Leftist New York Times columnist Charles M. Blow published an opinion piece Sunday saying that four types of migration are threatening to upend traditional American culture and identity.
Blow believes that the four kinds of migration which have the potential to permanently reshape the United States “culturally, economically and politically” are climate migration, mass legal immigration, millennial urbanization, and the migration of blacks back to the South.
He first cites a New York Times Magazine report that claims almost half the country could experience “a decline in the quality of their environment, namely more heat and less water,” and that by 2070 “at least four million Americans could find themselves living at the fringe, in places decidedly outside the ideal niche for human life.” This will not just impact the United States, but many other countries around the world, and because of this Blow predicts that “millions of climate migrants” will come to US shores over the next few decades.

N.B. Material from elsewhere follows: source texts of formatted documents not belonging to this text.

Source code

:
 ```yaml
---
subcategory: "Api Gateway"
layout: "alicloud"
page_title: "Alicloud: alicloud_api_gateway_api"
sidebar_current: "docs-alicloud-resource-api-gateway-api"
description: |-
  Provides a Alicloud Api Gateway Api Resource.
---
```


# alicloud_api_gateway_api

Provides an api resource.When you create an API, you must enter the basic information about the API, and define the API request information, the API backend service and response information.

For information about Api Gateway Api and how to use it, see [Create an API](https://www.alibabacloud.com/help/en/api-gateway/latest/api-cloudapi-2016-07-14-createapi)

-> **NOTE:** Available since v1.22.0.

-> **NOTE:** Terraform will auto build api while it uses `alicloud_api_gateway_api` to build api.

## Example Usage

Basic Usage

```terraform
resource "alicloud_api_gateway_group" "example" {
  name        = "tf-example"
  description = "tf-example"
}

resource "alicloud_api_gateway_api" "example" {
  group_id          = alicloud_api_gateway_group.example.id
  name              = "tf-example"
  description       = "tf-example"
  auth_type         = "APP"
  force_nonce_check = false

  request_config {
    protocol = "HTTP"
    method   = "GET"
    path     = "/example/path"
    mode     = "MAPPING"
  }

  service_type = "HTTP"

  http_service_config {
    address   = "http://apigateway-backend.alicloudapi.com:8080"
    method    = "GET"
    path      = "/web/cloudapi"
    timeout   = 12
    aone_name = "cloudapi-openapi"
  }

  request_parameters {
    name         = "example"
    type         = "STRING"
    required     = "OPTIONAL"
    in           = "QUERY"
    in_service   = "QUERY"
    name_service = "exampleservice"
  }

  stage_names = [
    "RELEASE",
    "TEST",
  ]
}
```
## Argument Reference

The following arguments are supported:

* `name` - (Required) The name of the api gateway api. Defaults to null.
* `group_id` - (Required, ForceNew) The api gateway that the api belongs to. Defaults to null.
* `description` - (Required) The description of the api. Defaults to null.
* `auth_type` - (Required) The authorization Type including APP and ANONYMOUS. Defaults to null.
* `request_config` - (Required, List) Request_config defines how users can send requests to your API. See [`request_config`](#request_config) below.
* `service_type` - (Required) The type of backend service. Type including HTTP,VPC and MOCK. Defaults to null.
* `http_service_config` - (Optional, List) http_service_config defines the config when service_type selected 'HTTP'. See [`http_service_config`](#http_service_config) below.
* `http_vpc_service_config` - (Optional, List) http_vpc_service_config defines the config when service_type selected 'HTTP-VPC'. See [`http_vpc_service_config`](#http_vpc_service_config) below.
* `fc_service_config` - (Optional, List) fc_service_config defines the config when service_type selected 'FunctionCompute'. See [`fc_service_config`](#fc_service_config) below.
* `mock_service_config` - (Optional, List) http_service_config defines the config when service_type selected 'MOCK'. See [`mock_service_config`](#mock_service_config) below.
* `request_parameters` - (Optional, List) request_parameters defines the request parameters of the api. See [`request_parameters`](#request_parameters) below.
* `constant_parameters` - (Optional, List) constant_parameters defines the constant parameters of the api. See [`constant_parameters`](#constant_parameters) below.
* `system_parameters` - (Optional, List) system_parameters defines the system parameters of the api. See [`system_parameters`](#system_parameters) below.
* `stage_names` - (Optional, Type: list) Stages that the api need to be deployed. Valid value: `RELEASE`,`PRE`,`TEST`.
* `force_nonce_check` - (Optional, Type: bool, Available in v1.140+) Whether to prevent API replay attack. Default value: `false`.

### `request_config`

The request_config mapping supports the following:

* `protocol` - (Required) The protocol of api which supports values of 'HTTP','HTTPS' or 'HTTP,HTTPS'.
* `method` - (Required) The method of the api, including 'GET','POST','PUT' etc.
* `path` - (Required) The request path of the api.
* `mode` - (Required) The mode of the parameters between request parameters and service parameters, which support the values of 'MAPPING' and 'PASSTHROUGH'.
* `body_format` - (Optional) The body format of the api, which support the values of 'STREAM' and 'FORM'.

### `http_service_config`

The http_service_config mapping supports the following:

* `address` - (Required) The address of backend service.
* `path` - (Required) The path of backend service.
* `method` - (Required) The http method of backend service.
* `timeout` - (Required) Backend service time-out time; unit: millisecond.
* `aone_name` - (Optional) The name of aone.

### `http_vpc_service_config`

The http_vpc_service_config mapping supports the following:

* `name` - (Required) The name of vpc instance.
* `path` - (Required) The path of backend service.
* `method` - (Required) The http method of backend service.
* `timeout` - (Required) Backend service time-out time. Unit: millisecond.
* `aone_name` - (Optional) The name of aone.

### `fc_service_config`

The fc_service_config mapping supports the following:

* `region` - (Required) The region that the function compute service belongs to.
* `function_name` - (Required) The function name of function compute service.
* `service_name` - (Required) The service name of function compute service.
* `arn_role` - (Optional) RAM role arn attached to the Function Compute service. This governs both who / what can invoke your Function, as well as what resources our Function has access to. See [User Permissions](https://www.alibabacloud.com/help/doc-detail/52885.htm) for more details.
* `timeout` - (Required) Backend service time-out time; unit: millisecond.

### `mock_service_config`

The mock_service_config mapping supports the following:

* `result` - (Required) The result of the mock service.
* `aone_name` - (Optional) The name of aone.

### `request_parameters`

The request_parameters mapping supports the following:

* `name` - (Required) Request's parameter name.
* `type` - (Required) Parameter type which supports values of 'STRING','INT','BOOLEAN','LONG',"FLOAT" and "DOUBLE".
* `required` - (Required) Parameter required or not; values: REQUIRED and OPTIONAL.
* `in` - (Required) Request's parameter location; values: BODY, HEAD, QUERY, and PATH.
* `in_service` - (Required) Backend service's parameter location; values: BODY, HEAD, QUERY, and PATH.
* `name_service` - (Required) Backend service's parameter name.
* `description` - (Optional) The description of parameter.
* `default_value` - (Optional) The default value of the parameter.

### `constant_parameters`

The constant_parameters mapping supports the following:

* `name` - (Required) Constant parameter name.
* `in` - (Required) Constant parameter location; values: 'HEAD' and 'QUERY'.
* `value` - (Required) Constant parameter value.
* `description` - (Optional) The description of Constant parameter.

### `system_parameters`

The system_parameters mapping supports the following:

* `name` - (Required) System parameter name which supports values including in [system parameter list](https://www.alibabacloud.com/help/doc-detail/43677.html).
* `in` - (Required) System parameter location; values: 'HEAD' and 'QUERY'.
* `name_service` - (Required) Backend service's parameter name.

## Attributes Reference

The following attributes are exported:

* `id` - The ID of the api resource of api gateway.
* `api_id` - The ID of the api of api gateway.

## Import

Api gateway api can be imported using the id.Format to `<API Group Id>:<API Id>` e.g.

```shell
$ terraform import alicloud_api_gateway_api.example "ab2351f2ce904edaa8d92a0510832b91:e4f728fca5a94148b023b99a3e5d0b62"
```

As for mass legal immigration, immigrants and their children are slated to become 36 percent of the US population by 2065, according to the Pew Research Center. By that time the population of the United States could be 441 million, and given the birthrates of immigrants and their children, a whopping 88 percent of the increase could be linked to them alone.
It’s also no secret that the overwhelming majority of these immigrants will be Hispanics and Asians. If current trends hold, white Americans will become a minority by 2040 or 2045. Furthermore, Asians are on pace to outnumber blacks and the Hispanic population may eventually double up the black population.

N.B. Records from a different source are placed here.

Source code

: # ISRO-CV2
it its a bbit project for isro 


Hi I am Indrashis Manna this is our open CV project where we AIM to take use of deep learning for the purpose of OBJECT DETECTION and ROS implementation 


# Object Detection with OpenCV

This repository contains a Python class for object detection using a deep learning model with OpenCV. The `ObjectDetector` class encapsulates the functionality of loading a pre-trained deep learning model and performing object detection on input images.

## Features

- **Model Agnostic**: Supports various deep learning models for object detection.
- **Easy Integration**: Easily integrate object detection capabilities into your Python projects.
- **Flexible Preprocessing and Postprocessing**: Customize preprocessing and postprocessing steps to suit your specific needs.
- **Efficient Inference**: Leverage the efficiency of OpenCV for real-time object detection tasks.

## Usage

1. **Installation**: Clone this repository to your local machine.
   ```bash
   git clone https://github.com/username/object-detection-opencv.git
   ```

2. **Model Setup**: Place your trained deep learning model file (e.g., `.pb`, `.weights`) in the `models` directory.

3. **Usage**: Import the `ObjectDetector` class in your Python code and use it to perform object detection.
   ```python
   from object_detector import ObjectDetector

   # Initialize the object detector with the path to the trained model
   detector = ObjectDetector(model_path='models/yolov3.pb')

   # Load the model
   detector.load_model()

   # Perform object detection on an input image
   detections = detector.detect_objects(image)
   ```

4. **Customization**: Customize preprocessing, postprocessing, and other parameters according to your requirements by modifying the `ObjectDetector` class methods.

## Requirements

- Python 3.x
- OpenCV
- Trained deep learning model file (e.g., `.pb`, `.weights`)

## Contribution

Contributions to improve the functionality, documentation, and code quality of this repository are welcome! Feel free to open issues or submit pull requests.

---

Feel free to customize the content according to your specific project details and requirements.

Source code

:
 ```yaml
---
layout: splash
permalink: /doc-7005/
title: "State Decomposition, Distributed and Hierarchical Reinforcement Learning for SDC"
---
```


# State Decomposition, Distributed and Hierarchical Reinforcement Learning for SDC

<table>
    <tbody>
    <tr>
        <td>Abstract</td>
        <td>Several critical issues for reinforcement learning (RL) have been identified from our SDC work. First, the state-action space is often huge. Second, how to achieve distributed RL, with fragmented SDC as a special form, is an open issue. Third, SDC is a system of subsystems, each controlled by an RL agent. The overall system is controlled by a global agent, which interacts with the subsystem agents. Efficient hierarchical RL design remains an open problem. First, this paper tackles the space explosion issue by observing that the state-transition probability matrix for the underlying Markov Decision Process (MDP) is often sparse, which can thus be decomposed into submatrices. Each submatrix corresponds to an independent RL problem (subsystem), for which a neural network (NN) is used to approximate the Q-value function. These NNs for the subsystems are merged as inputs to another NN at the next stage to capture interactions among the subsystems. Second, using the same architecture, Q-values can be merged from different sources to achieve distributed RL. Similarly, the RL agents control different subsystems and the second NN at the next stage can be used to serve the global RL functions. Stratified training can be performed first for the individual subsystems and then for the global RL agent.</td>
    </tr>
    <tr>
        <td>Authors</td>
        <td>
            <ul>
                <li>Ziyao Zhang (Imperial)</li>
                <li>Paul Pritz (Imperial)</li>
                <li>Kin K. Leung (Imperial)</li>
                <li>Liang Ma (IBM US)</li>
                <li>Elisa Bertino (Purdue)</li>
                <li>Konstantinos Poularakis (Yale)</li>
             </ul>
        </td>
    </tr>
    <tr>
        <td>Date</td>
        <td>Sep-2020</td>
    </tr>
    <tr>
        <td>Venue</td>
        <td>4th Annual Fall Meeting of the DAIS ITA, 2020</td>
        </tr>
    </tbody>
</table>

The third and fourth types of migration are taking place within the borders of the United States itself: urbanization from younger generations and the reverse migration of blacks back to the South. Younger people leaving small towns for big cities has been happening for several years now, but the main drivers of this phenomenon are millennials, and they show no signs of slowing the trend.
Blow finally predicts that the reverse migration of blacks to the South from the North, Midwest, and West will “only continue and intensify” over the coming years. In 2011, the Times reported that the percentage of blacks living in the South hit its highest point in 50 years. The report also found that younger and more educated blacks are looking for opportunities in other parts of the country because of declining northeastern and midwestern cities.
Blow concludes his piece by stating that “we may well be on the verge of a New America, a reshuffled United States, in which power, to some degree is redistributed and exercised by emerging power players and power centers.”
“America as we have come to know it is likely a thing of the past. Migratory movements have continually reshaped this country and that trend shows no signs of ending,” he added.